Mustaf lives in the north eastern suburbs of Melbourne, in the Labor-held seat of JagaJaga and she’s decided to put herself forward as an independent to give her an electorate a choice outside of the major parties.

“I’m at a point in my life where I’m able to make a change. I can’t just sit and watch things go downhill and let it slide,” she told Women’s Agenda recently.

Mustaf was born in Somalia and moved to Melbourne with her family in 2004. She’s raised her children in the area for years and has deep roots in the local community.

“At the end of the day, I’m running as a mum and a citizen wanting a change for everyone,” she says. “As an independent, you don’t need to toe a party line, you don’t necessarily have major donors. It’s your community that is donating for you to run, so you become a voice for the community.”

Mustaf’s professional and life experience is vast. She’s used her skills as an architect to better the lives of others in East Africa, having worked with UNICEF to deliver 72 new schools to local communities in Somalia. She also survived a targeted terror attack while working there in 2014, a terrifying experience that she says brought home the absolute importance of democracy.

“From the day forward, I’ve been determined to work hard to make sure democracy exists and no one can intimidate people who are building schools or building democracy.”

Unlike many of the other female, independent candidates that have announced campaigns in different parts of Australia in recent months, Mustaf is running against a Labor incumbent, not a member of the Coalition. JagaJaga is held by Kate Thwaites MP, who was elected to parliament in 2019. The seat has been held by Labor since its inception, which Mustaf says has led to complacency.

“In JagaJaga, we’ve been a safe seat. When you become a safe seat, you get nothing done,” she said. “It’s not about whether the seat is Labor or Liberal, it’s about whether anything has been delivered to the electorate in the past ten years.”

“The major parties just have too much power in Australia, so I’m so glad this movement of independents is happening.”

Last week, Women’s Agenda published an op-ed written by Div Pillay on the recent rise of female independent candidates, noting they are mostly white, privileged women.
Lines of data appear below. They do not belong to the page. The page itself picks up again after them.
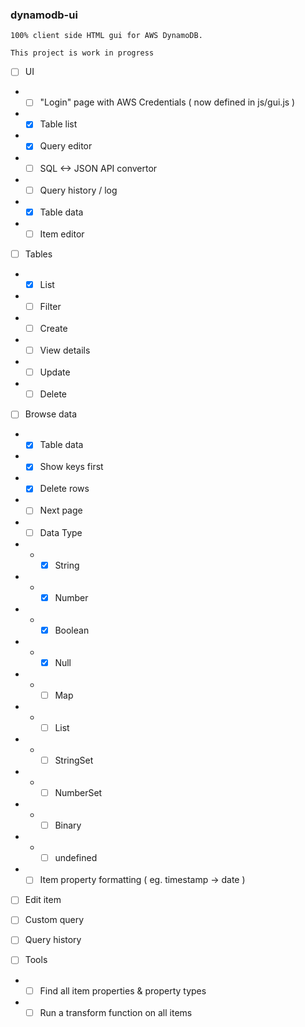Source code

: ### dynamodb-ui

```
100% client side HTML gui for AWS DynamoDB.

This project is work in progress

```

- [ ] UI
-  - [ ] "Login" page with AWS Credentials ( now defined in js/gui.js )
-  - [x] Table list
-  - [x] Query editor
-  - [ ] SQL <-> JSON API convertor 
-  - [ ] Query history / log 
-  - [x] Table data
-  - [ ] Item editor

- [ ] Tables
-  - [x] List
-  - [ ] Filter 
-  - [ ] Create
-  - [ ] View details
-  - [ ] Update
-  - [ ] Delete

- [ ] Browse data
-  - [x] Table data
-  - [x] Show keys first
-  - [x] Delete rows
-  - [ ] Next page
-  - [ ] Data Type
-  -  - [x] String
-  -  - [x] Number
-  -  - [x] Boolean
-  -  - [x] Null
-  -  - [ ] Map
-  -  - [ ] List
-  -  - [ ] StringSet
-  -  - [ ] NumberSet
-  -  - [ ] Binary
-  -  - [ ] undefined
-  - [ ] Item property formatting ( eg. timestamp -> date )
- [ ] Edit item
- [ ] Custom query
- [ ] Query history

- [ ] Tools
-  - [ ] Find all item properties & property types
-  - [ ] Run a transform function on all items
Pillay said she’s tired of relying on white women in powerful and privileged positions “to make the change I need to feel equal” and knows that many other women from migrant backgrounds feel the same.

“I wonder how intersectional gender equality will be understood and championed by them to truly create change for the most vulnerable women amongst us?” Pillay wrote.

Mustaf said she read Pillay’s piece and thought “I hear you, I feel your frustration”.

“When we talk about federal politics and diversity in parliament, it always comes first to white women. And there are so many other women in Australia – African, Asian, Indigenous women, that have all the same leadership skills,” Mustaf said.

Mustaf says her life experience and professional background will be valuable assets in federal parliament, and she wants to be able to give her community, and all people, regardless of their background, a voice.

“The Canberra bubble needs to burst. They’re all in a cocoon, where they think the same and don’t know many Australians think differently. We need more women and men with real life experience, who understand what it’s like to raise children, care for someone with special needs, and can understand these kinds of challenges when making policies,” she said.

“I want young girls to be able to say, ‘I can aim where she aimed’. As humans, we are quite visual. I have an architecture background, so I can really say that seeing is believing.”